WORK INSTRUCTION » Below are entries with pictures among them; reproduce exactly, and only, the lines from the one containing "- Code license: GPL-3.0" down to the one containing "zittw vingx |", without the pictures.

Source texts of formatted documents »
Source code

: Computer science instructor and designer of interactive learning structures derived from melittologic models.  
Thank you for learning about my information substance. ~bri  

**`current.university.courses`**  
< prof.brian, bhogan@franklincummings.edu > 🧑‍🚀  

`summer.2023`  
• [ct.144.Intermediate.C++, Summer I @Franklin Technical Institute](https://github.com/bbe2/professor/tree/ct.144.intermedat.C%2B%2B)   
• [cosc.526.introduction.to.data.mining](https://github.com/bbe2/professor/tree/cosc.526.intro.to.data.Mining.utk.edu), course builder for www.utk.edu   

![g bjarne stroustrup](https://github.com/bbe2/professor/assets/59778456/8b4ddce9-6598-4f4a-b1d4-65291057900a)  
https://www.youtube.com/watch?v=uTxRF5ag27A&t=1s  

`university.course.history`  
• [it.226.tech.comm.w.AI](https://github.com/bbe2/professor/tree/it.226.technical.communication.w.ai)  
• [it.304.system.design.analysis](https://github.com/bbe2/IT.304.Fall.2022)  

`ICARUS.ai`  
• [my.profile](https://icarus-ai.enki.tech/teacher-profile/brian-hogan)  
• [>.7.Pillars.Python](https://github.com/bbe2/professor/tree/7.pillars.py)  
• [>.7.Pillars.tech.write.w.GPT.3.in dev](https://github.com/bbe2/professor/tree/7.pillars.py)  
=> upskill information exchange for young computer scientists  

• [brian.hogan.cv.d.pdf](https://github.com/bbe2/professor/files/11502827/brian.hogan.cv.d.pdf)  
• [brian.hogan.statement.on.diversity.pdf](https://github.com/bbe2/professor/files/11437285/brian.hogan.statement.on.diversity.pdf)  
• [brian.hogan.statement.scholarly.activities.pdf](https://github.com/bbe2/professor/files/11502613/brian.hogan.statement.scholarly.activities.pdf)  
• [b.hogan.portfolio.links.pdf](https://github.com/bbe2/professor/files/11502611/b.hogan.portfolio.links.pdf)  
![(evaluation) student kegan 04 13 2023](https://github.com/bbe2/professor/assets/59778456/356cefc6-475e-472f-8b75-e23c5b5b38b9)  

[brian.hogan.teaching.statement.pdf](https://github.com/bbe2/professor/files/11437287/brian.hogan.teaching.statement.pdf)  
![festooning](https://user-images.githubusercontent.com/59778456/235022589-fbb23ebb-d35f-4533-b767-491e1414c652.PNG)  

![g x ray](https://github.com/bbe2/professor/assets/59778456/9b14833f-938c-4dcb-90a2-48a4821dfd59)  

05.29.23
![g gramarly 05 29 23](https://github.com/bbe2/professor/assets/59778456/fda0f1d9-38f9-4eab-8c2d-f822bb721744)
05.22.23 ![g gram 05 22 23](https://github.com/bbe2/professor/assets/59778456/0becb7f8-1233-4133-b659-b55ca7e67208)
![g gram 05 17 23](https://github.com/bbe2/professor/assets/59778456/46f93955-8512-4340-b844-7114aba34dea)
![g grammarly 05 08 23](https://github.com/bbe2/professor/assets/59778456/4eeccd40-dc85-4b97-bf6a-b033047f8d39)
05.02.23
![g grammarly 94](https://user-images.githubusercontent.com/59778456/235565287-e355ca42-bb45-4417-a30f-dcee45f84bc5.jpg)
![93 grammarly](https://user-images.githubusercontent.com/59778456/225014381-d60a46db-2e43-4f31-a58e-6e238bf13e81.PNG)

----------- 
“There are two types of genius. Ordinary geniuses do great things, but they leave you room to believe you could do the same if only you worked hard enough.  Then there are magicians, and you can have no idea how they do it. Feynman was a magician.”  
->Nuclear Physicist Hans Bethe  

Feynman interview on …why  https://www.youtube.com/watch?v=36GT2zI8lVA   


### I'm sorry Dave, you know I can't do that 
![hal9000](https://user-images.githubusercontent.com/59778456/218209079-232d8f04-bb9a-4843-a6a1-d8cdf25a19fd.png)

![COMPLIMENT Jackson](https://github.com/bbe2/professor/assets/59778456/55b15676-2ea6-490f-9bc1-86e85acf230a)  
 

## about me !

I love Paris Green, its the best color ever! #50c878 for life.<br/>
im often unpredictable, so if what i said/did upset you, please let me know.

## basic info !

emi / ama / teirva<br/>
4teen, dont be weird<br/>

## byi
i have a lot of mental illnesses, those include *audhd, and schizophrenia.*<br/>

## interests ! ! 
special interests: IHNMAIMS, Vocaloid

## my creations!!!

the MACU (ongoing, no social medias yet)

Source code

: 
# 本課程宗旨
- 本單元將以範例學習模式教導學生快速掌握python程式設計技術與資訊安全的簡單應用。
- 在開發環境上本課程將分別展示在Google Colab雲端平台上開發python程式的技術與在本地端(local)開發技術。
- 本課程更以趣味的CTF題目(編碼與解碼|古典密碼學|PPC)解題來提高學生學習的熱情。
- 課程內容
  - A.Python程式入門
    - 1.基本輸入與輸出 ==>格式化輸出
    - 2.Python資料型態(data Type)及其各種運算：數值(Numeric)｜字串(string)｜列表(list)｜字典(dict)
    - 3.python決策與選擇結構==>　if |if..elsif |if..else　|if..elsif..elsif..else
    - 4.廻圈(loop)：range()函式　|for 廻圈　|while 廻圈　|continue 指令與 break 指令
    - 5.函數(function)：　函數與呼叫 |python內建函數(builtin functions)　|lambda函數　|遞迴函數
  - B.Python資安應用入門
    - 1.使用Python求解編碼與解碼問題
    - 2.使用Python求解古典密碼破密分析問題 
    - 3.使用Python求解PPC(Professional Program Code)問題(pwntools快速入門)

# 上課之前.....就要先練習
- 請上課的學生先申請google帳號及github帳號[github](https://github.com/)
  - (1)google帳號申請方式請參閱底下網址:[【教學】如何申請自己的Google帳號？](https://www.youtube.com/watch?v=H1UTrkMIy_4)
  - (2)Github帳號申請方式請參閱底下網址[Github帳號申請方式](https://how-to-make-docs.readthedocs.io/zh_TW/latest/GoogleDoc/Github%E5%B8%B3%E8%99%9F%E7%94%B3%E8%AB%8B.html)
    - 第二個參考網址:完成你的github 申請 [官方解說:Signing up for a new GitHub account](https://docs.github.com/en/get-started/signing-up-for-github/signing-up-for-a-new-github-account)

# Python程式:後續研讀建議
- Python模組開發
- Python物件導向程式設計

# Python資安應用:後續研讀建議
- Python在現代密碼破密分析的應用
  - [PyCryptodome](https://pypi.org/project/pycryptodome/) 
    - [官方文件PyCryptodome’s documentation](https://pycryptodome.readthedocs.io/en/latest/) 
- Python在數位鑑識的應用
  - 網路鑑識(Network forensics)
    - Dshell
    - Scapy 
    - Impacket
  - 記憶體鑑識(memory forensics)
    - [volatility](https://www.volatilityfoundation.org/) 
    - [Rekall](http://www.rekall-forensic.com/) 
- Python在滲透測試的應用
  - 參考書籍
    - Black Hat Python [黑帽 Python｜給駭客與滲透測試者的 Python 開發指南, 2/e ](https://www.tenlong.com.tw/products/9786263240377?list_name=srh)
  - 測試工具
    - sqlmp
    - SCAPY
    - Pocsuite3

==

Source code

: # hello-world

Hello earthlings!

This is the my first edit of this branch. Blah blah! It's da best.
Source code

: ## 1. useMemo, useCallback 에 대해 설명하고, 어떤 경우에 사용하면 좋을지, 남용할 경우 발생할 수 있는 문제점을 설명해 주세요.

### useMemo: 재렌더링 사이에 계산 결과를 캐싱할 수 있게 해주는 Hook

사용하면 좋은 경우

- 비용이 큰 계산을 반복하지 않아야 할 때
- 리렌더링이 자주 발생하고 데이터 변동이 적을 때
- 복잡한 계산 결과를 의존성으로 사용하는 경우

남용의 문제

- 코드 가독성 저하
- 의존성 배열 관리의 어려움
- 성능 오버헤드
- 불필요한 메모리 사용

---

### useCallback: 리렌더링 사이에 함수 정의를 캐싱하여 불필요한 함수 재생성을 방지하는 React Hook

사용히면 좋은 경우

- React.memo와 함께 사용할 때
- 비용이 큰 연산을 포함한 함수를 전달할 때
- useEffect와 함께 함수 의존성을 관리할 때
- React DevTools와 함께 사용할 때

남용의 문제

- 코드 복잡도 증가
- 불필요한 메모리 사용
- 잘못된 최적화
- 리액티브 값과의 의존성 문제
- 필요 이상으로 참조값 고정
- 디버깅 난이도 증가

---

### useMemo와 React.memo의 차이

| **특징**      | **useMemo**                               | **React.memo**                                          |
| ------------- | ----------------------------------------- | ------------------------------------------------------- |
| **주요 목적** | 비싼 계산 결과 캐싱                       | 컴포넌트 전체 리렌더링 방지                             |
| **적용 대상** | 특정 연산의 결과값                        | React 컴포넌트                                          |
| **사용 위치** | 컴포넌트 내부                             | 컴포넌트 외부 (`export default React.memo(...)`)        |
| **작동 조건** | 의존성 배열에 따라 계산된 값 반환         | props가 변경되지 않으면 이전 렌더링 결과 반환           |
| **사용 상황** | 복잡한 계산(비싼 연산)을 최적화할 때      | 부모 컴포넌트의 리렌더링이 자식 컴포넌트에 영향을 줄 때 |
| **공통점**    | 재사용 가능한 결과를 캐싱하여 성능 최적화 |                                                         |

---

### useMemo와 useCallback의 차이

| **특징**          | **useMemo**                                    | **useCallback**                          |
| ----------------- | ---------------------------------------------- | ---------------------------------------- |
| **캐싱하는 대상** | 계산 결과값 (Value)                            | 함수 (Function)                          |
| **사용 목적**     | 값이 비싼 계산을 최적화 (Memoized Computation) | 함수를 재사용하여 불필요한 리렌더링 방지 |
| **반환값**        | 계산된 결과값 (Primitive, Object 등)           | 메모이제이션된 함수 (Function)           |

--

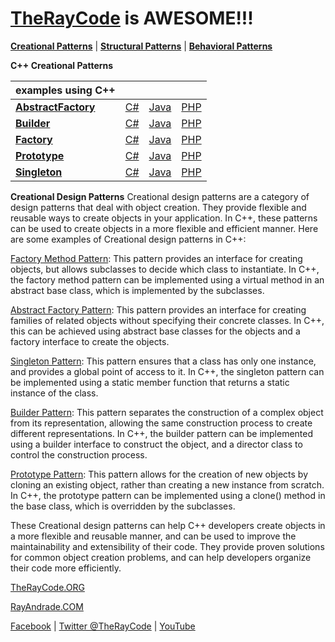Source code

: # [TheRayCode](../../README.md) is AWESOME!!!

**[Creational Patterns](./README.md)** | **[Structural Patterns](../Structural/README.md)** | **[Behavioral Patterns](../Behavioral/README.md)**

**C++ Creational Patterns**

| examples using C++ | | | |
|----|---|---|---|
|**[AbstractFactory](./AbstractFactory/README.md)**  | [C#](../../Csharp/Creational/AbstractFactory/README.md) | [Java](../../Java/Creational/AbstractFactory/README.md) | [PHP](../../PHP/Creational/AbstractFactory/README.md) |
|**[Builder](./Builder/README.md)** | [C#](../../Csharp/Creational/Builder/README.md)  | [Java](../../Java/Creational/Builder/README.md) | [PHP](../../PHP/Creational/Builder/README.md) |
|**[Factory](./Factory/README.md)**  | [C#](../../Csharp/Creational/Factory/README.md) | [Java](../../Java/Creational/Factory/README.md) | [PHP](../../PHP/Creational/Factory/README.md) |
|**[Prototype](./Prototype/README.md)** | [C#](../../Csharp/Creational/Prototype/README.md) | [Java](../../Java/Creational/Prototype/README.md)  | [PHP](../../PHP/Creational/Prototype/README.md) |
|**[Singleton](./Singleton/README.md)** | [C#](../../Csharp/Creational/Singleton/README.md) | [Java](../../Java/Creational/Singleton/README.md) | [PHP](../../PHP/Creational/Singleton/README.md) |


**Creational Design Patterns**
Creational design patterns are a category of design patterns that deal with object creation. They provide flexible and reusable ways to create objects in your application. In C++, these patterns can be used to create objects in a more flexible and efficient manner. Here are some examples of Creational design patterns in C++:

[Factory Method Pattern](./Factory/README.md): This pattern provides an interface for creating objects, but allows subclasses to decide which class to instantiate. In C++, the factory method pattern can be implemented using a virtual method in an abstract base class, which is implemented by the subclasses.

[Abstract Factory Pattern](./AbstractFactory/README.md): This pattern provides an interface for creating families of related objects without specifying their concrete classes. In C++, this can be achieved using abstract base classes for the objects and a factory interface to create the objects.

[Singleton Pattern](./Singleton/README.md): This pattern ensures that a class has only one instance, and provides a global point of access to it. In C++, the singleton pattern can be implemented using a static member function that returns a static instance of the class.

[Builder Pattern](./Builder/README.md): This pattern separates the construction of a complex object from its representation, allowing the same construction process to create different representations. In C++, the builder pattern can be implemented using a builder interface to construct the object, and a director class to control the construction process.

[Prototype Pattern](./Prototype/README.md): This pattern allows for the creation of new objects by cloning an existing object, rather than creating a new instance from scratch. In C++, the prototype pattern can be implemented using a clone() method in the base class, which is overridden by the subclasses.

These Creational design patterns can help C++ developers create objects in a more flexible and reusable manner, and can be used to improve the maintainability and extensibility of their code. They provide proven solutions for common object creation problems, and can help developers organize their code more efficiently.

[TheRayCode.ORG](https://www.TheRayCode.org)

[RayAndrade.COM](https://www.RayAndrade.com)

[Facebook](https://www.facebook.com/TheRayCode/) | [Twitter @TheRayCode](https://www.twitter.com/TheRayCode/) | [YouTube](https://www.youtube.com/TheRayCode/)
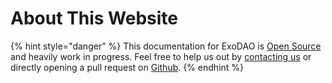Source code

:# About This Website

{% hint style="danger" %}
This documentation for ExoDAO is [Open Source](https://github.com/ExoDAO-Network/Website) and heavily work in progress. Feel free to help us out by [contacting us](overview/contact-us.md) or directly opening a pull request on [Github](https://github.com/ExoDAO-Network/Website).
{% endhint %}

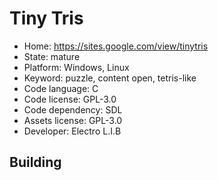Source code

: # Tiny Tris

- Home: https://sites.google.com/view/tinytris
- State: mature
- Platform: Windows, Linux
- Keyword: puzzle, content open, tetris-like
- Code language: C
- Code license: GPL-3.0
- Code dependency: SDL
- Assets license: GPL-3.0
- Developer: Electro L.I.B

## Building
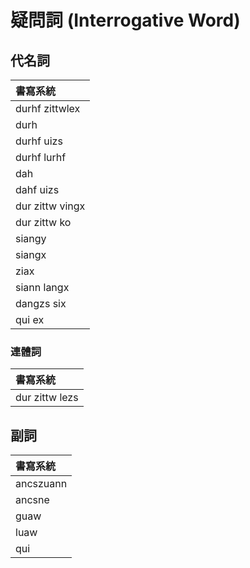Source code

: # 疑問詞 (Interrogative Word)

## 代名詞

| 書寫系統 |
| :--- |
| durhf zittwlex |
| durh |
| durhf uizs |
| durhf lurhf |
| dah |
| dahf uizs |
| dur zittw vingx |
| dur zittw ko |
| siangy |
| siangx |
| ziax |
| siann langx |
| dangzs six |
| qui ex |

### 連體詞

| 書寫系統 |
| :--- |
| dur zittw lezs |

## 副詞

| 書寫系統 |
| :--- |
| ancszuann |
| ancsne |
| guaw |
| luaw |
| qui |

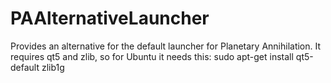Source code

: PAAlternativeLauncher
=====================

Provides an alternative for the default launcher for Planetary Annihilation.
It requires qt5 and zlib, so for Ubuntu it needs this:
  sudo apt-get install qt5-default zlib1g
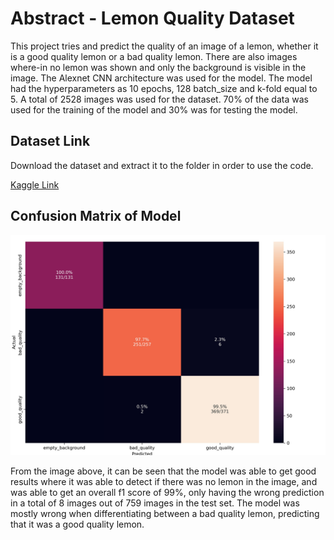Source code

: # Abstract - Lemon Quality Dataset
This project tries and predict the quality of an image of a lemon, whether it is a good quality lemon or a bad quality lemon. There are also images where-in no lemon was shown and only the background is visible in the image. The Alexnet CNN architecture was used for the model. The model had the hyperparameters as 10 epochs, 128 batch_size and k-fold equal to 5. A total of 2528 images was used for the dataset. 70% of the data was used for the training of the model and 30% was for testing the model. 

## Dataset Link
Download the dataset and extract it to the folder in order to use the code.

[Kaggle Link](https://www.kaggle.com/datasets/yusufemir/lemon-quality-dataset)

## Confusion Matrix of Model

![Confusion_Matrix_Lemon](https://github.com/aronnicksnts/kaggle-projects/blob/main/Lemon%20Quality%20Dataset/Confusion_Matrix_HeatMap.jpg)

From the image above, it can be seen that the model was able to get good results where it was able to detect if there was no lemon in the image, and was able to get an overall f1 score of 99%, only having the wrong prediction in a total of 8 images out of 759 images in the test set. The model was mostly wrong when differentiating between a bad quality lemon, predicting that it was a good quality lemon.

OUTPUT BELOW »
- Code license: GPL-3.0
- Code dependency: SDL
- Assets license: GPL-3.0
- Developer: Electro L.I.B

## Building
Source code

: # 疑問詞 (Interrogative Word)

## 代名詞

| 書寫系統 |
| :--- |
| durhf zittwlex |
| durh |
| durhf uizs |
| durhf lurhf |
| dah |
| dahf uizs |
| dur zittw vingx |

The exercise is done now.